Мишаня в разговор не вступал. Стоял рядом, размышляя с самим собой. За три года обучения в техникуме про импортный фреон он вроде не слыхивал. Хотел было уже напрямую у Филецкого спросить. Но почувствовал за спиной хозяйкино дыхание, обернулся.

Старушка развязала носовой платочек, держа его в вытянутых руках к свету поближе, шуршала деньгами.

— Последние, Сашенька! — запричитала тихонько. — Ей-бо, последние! Мне рази жалко? Будь он неладный… Гуркотить и ночью и днем, без передыху… Это зять, купи да купи…

— Другой разговор! — повеселел Филецкий. И чемоданчик с инструментом открыл, засуетился. — Сейчас, сейча-ас, матушка! Сделаем!

Мишаня и свое заверение хотел ввернуть под руку мастеру, но, увидев старухины глаза, сухонькие, сработанные руки с зажатым в ладошке платком, отвернулся, вслушиваясь в оживший стараниями Филецкого компрессор. Но спиной чувствовал — в душу глядят глаза, выцветшие, немощные. Глядят с безмолвным упреком.


Когда уже на улицу вышли, провожаемые услужливым топотом хозяйкиных ног, Филецкий облегченно вздохнул, покосился на Мишаню.

— Ну чего скис? — Голос у мастера был добродушно-усталым.

— Да так…

— Так ничего не бывает! Все за деньги… — И двумя пальцами, как заученный фокус, выхватил из кулака мятую десятирублевку. — На-ка! Держи…

— Это за что?

— За помощь! Держи-держи!

— Не возьму я… — тихо сказал Мишаня.

— Та-ак! — вздохнул Филецкий, глаза его на мгновение потеряли свою остроту, глядели с озабоченной грустью, но только мгновение так глядели, — стрелочки усиков дернулись в снисходительной усмешке. — Ты это, братец, кончай!

— Что «кончай»? — вскинул Мишаня голову. — Фреон так дорого не стоит! Не может столько стоить! А она тебе последние отдала. Зачем…

Договорить он не успел. Лицо у мастера, словно окаменевшее от удивления и досады, поморщилось. Он спрятал десятирублевку в карман, глянул на Мишаню, словно видел его впервые.

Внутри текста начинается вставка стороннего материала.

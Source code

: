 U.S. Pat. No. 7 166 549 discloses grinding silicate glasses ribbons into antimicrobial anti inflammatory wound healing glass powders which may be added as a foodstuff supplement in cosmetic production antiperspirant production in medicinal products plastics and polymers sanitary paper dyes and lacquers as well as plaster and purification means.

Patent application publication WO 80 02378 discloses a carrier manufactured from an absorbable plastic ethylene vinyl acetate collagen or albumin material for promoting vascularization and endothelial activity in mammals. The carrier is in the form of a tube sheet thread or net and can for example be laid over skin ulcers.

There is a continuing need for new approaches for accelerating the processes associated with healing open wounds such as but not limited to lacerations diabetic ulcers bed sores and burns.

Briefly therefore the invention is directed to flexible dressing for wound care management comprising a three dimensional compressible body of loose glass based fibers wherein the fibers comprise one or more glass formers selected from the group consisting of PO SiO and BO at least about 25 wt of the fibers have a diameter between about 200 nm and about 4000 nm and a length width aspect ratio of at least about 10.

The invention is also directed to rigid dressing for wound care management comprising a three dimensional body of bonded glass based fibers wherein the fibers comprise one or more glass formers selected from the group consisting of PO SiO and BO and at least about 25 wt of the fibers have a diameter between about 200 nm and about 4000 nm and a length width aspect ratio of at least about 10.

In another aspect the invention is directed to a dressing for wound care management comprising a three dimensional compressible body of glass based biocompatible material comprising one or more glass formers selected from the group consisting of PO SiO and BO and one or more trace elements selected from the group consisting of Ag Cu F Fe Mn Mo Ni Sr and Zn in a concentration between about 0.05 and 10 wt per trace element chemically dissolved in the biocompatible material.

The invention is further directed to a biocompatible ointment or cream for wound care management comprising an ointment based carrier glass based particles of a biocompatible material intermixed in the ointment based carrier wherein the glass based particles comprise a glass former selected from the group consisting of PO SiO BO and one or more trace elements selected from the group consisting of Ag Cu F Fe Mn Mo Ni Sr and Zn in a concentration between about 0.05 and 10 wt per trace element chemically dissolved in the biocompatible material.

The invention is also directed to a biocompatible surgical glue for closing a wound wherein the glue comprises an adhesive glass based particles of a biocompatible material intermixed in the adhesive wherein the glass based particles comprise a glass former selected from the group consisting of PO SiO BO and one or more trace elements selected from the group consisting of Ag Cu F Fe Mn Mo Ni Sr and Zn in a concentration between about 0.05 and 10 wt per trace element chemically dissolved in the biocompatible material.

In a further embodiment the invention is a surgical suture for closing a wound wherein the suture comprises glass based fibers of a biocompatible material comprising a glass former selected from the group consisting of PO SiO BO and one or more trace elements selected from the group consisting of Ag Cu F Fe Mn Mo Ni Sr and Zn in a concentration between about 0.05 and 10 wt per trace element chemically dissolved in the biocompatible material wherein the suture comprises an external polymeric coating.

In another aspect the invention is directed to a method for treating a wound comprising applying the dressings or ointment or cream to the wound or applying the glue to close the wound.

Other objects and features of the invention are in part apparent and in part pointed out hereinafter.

— Да ты что, друг милый?! После-е-едние! Да ты знаешь, сколько у нее денег? У нее виноградника гектар! Два сына механизаторы! Последние! Ты это брось! Дают — бери! Бьют — бери! — И, словно недосказанную досаду сорвал, дернул резко заводную ручку мотоцикла. Понесся с победным ревом по улице.

Мишаня сидел в коляске нахохлившись. Голос Филецкого звенел в ушах, а на душу не ложился. «Бьют — беги!» Это от кого же бегать-то? Не было бегунов в роду Сенцовых. В тот злополучный вечер у танцплощадки Мишаня не побежал. Обидчики разбежались, это было. Ну а «Дают — бери!» тут как понимать? Это смотря еще что дают. И кто дает. Не-е-ет! Тут еще мозгами надо пораскинуть.

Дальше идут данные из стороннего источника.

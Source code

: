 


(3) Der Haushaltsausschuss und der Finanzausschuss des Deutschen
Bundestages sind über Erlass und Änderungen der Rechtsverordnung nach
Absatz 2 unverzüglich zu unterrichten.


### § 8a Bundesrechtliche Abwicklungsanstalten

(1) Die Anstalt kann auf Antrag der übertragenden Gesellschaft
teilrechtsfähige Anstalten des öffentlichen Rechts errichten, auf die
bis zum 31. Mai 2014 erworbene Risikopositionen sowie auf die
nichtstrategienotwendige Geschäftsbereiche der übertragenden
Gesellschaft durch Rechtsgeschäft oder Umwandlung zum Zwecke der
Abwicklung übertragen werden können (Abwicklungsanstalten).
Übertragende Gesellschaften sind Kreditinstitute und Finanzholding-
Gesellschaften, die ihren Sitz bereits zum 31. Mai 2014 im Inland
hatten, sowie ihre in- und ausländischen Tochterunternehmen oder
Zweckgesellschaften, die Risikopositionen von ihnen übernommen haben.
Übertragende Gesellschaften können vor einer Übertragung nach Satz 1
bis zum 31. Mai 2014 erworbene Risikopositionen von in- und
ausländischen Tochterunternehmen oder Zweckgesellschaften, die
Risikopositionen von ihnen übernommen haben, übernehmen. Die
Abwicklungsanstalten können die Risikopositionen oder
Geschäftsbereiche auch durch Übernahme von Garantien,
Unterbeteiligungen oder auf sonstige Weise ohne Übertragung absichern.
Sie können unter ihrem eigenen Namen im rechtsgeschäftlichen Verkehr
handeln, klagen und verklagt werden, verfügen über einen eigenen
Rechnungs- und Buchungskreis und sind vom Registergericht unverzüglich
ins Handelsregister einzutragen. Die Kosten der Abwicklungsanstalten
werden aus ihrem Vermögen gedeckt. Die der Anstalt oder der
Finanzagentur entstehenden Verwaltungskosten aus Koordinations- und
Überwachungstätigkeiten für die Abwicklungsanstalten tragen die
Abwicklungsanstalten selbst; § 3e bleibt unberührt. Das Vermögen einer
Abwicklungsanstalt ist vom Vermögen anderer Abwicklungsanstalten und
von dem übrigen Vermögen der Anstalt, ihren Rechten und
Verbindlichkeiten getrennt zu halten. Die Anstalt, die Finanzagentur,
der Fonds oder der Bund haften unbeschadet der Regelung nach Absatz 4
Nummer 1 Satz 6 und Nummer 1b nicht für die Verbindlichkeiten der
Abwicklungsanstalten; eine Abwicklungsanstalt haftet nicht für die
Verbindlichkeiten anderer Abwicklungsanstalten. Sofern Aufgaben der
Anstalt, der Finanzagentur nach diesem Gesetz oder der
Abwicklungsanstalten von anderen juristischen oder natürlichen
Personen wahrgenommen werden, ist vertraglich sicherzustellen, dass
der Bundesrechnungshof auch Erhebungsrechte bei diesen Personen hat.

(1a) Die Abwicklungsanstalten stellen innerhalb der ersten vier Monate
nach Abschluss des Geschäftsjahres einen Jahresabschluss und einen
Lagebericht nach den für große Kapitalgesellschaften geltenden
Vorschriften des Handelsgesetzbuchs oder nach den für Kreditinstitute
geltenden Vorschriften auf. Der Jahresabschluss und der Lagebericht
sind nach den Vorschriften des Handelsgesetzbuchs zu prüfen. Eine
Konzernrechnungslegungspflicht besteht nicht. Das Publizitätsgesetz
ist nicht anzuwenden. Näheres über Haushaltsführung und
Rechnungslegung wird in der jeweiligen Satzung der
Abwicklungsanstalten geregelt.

Оживший от скорости ветерок дохнул свежестью в Мишанино лицо, но восторга недавнего в сердце не возбудил.

Бежали мимо поселковые заборы, все, как один высокие, крепкие. Что там за жизнь, за этими заборами? Крыши черепичные только и видать. Желоба, отводы дождевые, с узорчатыми теремками на стыках карнизов, петли на воротах, щеколды, запоры калиток, на родные, Курманаевские, сработанные дедом Прокопием Семенычем, были не схожие. Кто живет-проживает в этих домах, неведомо. Только услыхал Мишаня, как, разбуженная мотоциклетным гулом, взлаяла чья-то собака. Гуси на перекрестке с помеченными синей краской шеями бросились врассыпную. Мелькнула в самом конце улицы чья-то спина в белой навыпуск рубашке. И ни души больше, ни голоса.

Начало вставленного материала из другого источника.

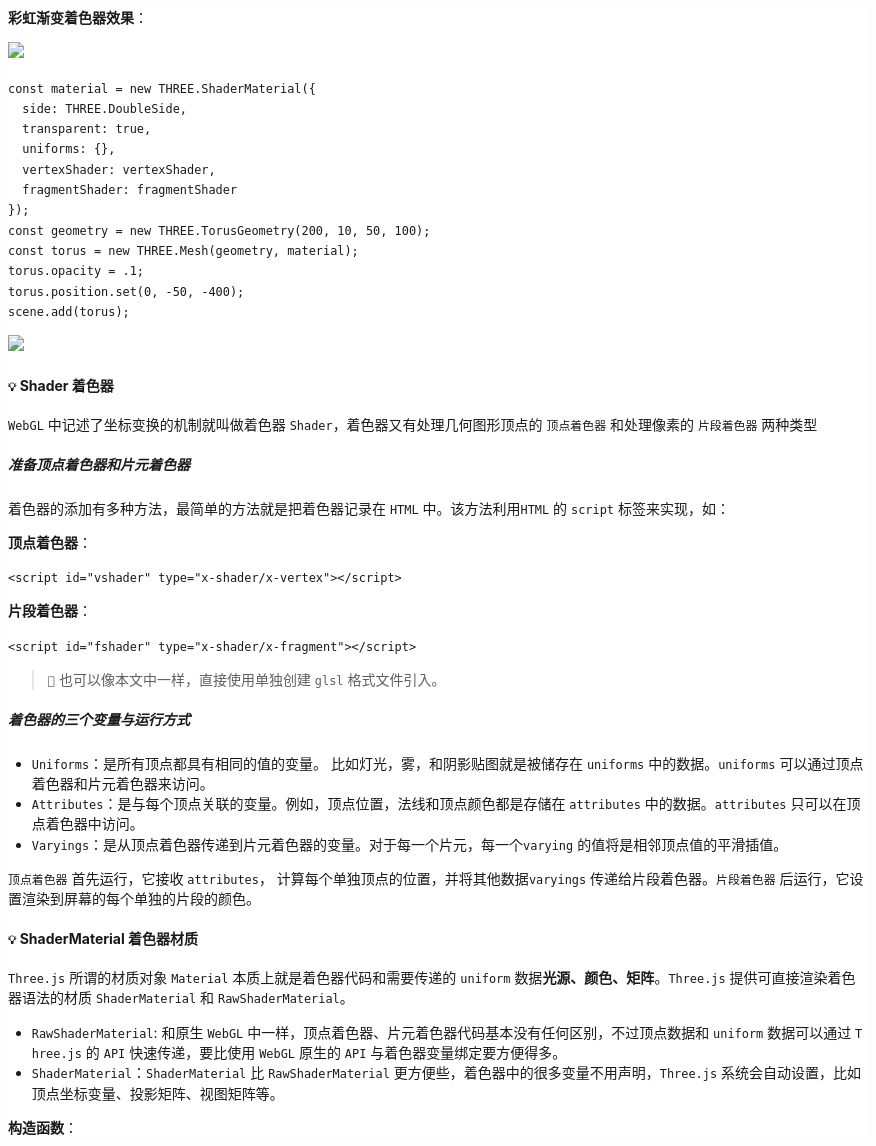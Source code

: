**彩虹渐变着色器效果**：
 
![](https://img2022.cnblogs.com/blog/772544/202205/772544-20220527084614968-974971802.png)

    const material = new THREE.ShaderMaterial({
      side: THREE.DoubleSide,
      transparent: true,
      uniforms: {},
      vertexShader: vertexShader,
      fragmentShader: fragmentShader
    });
    const geometry = new THREE.TorusGeometry(200, 10, 50, 100);
    const torus = new THREE.Mesh(geometry, material);
    torus.opacity = .1;
    torus.position.set(0, -50, -400);
    scene.add(torus);

![](https://img2022.cnblogs.com/blog/772544/202205/772544-20220527084626147-524969696.png)
 
#### `💡` Shader 着色器
 
`WebGL` 中记述了坐标变换的机制就叫做着色器 `Shader`，着色器又有处理几何图形顶点的 `顶点着色器` 和处理像素的 `片段着色器` 两种类型
 
##### 准备顶点着色器和片元着色器
 
着色器的添加有多种方法，最简单的方法就是把着色器记录在 `HTML` 中。该方法利用`HTML` 的 `script` 标签来实现，如：
 
**顶点着色器**：

    <script id="vshader" type="x-shader/x-vertex"></script>

**片段着色器**：

    <script id="fshader" type="x-shader/x-fragment"></script>

> `🎏` 也可以像本文中一样，直接使用单独创建 `glsl` 格式文件引入。

##### 着色器的三个变量与运行方式

- `Uniforms`：是所有顶点都具有相同的值的变量。 比如灯光，雾，和阴影贴图就是被储存在 `uniforms` 中的数据。`uniforms` 可以通过顶点着色器和片元着色器来访问。
- `Attributes`：是与每个顶点关联的变量。例如，顶点位置，法线和顶点颜色都是存储在 `attributes` 中的数据。`attributes` 只可以在顶点着色器中访问。
- `Varyings`：是从顶点着色器传递到片元着色器的变量。对于每一个片元，每一个`varying` 的值将是相邻顶点值的平滑插值。

`顶点着色器` 首先运行，它接收 `attributes`， 计算每个单独顶点的位置，并将其他数据`varyings` 传递给片段着色器。`片段着色器` 后运行，它设置渲染到屏幕的每个单独的片段的颜色。
 
#### `💡` ShaderMaterial 着色器材质
 
`Three.js` 所谓的材质对象 `Material` 本质上就是着色器代码和需要传递的 `uniform` 数据**光源、颜色、矩阵**。`Three.js` 提供可直接渲染着色器语法的材质 `ShaderMaterial` 和 `RawShaderMaterial`。

- `RawShaderMaterial`: 和原生 `WebGL` 中一样，顶点着色器、片元着色器代码基本没有任何区别，不过顶点数据和 `uniform` 数据可以通过 `Three.js` 的 `API` 快速传递，要比使用 `WebGL` 原生的 `API` 与着色器变量绑定要方便得多。
- `ShaderMaterial`：`ShaderMaterial` 比 `RawShaderMaterial` 更方便些，着色器中的很多变量不用声明，`Three.js` 系统会自动设置，比如顶点坐标变量、投影矩阵、视图矩阵等。

**构造函数**：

Мотоциклетный треск мешал разговаривать. Мишане хотелось спросить, куда сейчас хочет ехать Филецкий. Пора было и вернуться в Ачуры. Но возвращаться, видать, мастер не спешил. У поворота дороги, в самом почти конце поселка, лихо крутанул руль, чуть не опрокинув коляску, подкатил в ясную тень белеющих цветом двух старых вишен и заглушил двигатель.

— Здесь что? Тоже холодильник? — полюбопытствовал Мишаня.

— И холодильник тоже… — усмехнулся мастер. Он снял шлем, пригладил волнистые черные волосы, открыл калитку в подбитом ветром плетне, зашагал к затаенному в сиреневой глуши домику под красной черепицей. В заветную свою записную книжицу, успел отметить Мишаня, мастер не заглянул — видать, адрес знал по памяти. Улыбка его победная мелькнула уже у порога. Постучал настойчиво в окно.

Дверь долго не открывали. Мишаня успел разглядеть дворик, буйно обросший травой. Трава росла даже на дорожке, у самого порога, — видать, вольный ее рост хозяева берегли. А может, и не живет здесь никто. Да нет, вон белье сушится на веревке, платье белое или халат, не разглядел Мишаня, — щеколда звякнула, и дверь отворилась.

Филецкий шагнул за порог. И увидел Мишаня, как полные, чуть тронутые золотистым загаром руки обхватили его голову. Пахнуло из прохладного коридорного сумрака мятной свежестью.

Мишаня замер на пороге, изумленный, растерянный, только и видел эти руки. Послышался из коридора воркующий шепоток, ему отозвался смущенный голос Филецкого:

— Ладно, ладно… Я не один…

Сердце Мишанино сжалось, тело напряглось. А почему, понять не мог.

Выглянуло за порог девичье лицо. Волосы распущены, русые волосы. Халатик голубой туго стянут в талии, на плечах платок парижский. А в полных, припухших губах, во взгляде серых с поволокой глаз жаркая горит истома.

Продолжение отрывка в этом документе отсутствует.